Attorney General J. Joseph Curran, Jr. announced today that his Consumer Protection Division has reached a settlement with Advisory Communications Systems, Inc., a Lanham, Md., company, over that company's telemarketing sales of pre-paid legal services memberships to consumers. Advisory Communications Systems has agreed to change its telemarketing sales practices and to refund money to consumers who were billed for memberships without proper authorization.

Advisory Communications Systems sells memberships in its "LawPhone" pre-paid legal service, for which the consumer is billed $16.95 monthly. One method the company formerly used to solicit customers was "upselling," whereby consumers who called in response to an advertisement for another product were offered a trial LawPhone membership at the conclusion of the call, supposedly to thank the consumer for the original purchase. Consumers who did not cancel the memberships during the trial period were then charged on the credit card they had used to purchase the item about which they had called.

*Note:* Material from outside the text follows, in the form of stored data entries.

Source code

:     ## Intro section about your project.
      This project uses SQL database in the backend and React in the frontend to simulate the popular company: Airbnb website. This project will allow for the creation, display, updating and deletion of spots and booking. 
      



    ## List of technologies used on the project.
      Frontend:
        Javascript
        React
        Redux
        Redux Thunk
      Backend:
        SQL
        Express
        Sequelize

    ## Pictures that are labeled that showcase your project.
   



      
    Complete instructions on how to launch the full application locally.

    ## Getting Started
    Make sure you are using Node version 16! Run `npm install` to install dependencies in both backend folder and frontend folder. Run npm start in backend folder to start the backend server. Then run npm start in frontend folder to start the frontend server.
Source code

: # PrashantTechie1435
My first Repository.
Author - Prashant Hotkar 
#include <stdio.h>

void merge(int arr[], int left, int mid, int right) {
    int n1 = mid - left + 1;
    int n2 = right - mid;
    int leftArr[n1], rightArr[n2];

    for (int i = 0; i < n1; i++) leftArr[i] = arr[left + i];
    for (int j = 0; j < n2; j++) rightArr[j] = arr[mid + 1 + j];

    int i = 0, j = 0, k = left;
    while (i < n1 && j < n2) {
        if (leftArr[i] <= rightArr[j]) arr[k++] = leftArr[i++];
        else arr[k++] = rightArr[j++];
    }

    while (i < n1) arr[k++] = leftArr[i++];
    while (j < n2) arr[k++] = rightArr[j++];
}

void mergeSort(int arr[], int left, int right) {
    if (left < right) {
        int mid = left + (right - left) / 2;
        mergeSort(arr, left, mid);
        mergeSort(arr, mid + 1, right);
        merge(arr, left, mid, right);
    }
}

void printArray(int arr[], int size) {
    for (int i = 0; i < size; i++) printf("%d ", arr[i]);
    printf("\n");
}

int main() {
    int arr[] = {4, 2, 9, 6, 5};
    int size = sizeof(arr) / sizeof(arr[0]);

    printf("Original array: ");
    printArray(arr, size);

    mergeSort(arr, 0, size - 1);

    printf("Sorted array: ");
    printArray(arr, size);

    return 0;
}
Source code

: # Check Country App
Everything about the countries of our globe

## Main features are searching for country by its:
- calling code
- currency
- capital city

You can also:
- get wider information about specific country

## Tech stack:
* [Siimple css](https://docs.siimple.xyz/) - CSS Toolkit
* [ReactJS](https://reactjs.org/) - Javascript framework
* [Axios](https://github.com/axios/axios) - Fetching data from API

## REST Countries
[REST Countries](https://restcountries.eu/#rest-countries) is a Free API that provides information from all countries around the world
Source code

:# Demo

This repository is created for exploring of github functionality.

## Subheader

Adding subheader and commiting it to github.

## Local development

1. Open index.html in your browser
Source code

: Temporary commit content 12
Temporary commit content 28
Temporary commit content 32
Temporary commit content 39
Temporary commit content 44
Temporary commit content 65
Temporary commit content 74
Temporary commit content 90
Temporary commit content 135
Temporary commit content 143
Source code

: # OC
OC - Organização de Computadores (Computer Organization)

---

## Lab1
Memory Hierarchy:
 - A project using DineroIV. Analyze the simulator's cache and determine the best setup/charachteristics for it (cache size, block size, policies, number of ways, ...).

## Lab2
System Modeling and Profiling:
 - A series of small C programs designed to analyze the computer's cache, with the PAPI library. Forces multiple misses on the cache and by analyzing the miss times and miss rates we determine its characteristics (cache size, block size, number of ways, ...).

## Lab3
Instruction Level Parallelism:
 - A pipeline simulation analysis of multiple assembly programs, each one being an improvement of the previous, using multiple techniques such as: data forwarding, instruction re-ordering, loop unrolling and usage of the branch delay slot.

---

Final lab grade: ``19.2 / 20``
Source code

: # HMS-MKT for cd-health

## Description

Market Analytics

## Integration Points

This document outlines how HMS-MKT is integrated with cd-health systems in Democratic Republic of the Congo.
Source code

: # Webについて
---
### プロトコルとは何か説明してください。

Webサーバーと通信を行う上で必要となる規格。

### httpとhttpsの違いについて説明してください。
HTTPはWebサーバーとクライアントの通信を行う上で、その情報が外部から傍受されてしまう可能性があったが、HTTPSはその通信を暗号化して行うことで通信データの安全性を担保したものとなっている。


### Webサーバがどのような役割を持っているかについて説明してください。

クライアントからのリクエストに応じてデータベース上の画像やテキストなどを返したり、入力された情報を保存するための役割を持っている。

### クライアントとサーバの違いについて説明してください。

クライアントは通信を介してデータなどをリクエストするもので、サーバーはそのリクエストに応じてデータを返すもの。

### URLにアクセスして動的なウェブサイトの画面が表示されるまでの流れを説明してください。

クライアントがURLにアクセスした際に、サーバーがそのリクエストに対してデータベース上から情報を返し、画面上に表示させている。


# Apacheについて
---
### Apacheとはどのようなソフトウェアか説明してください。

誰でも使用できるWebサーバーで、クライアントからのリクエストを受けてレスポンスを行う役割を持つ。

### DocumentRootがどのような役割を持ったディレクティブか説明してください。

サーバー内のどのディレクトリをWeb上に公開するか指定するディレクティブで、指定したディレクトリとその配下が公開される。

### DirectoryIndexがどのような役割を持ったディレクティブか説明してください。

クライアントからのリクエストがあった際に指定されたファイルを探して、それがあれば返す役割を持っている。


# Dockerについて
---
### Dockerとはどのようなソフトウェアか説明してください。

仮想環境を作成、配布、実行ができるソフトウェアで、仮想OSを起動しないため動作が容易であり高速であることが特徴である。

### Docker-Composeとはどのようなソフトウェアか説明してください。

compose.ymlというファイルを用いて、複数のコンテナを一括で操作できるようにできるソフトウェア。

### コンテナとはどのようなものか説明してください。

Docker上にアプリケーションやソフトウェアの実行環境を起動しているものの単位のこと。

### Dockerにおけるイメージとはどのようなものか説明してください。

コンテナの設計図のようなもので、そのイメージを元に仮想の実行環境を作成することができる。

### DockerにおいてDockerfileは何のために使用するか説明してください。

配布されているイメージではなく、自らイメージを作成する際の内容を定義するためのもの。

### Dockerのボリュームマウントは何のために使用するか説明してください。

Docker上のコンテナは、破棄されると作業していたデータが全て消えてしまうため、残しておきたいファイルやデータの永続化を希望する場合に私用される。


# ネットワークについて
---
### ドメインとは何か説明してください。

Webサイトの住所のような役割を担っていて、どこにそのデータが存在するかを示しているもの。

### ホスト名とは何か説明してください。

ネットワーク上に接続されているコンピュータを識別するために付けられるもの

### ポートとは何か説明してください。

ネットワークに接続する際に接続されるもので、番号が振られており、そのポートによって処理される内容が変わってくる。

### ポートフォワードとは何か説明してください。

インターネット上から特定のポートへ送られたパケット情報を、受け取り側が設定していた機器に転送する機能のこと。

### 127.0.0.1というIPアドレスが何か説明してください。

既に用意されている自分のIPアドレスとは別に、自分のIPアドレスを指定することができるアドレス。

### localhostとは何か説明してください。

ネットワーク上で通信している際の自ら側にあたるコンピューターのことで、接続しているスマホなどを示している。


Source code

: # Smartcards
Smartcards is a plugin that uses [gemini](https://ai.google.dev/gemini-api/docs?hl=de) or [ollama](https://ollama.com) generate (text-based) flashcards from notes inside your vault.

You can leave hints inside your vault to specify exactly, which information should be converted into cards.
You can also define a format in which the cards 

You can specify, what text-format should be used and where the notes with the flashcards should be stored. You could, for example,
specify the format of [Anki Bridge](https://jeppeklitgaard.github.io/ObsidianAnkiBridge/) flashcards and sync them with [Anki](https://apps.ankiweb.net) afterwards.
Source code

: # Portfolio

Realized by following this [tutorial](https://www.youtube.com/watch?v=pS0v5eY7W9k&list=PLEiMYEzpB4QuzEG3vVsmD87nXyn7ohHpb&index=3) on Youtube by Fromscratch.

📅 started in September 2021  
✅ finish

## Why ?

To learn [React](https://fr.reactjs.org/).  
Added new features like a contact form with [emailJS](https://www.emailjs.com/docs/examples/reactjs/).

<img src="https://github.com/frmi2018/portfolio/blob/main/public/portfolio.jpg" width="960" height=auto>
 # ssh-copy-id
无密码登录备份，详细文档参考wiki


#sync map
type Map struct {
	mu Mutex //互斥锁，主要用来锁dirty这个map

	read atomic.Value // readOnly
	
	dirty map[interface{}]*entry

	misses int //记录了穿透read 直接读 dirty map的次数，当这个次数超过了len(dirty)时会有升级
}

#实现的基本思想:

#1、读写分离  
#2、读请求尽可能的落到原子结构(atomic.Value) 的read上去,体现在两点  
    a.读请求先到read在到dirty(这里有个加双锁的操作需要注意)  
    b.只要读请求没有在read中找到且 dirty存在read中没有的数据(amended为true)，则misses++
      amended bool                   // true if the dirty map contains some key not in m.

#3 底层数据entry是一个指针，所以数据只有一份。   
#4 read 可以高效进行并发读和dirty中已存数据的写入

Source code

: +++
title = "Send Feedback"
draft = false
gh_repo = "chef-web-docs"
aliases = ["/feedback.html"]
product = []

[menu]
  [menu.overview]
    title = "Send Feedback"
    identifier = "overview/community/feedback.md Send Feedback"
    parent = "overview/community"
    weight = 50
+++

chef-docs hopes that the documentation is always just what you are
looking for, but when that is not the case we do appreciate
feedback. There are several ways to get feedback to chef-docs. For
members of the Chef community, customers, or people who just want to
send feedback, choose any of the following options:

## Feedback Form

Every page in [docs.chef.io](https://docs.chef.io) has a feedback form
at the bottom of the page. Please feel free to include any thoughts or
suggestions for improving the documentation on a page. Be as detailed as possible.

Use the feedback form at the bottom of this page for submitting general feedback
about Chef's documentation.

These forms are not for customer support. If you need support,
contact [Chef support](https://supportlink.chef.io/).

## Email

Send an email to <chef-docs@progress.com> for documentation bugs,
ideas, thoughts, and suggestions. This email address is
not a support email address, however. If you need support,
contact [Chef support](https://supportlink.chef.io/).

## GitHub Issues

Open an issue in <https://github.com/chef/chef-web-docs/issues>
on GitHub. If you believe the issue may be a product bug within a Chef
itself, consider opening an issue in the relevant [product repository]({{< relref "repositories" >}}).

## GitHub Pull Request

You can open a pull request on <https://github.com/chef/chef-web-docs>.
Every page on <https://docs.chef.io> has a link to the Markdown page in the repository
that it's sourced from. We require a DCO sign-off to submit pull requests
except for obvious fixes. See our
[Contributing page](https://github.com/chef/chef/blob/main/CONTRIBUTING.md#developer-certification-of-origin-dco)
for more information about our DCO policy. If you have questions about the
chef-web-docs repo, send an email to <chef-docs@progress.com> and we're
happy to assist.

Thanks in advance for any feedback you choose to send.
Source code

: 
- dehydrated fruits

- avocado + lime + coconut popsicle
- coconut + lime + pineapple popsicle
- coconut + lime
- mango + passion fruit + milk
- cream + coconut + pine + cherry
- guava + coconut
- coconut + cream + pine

The Division received complaints from a number of consumers who complained that charges appeared on their credit card statements for a LawPhone membership when they had not authorized the charges.

The Division alleged that the company violated the Consumer Protection Act and the Maryland Telephone Solicitation Act by misrepresenting facts and omitting material facts during the telephone "upsell," charging consumers' credit cards without their authorization, and failing to honor requests for cancellations and refunds.

Under the settlement, Advisory Communications Systems denies that it has violated Maryland law or committed unfair or deceptive trade practices and states that it had previously ceased using "upsells" to sell its memberships. It has agreed that during future telephone solicitation of its pre-paid legal services, it will clearly disclose the terms and conditions of the offer, including the price and how frequently a consumer will be charged, and whether the company already possesses billing information for the consumer's credit card or other account. If a trial period is offered, the company must make it clear that the consumer will be charged if he or she does not cancel during the trial period, and say how the consumer can make a cancellation request. The company may not represent that a trial period is provided to the consumer as a gift or to thank the consumer for prior business. The company also agreed to obtain a written contract in accordance with the Maryland Telephone Solicitation Act before charging the consumer for a membership.

"Consumers should not be charged for a product without providing informed authorization," said Curran. He also advised consumers to scrutinize their charge bills to ensure that all of the charges were authorized.

Advisory Communications Systems will pay more than $190,000 in restitution to consumers who were charged for a LawPhone membership through an "upsell" and who did not access the service after the initial trial period. It will also pay $75,000 to the Division.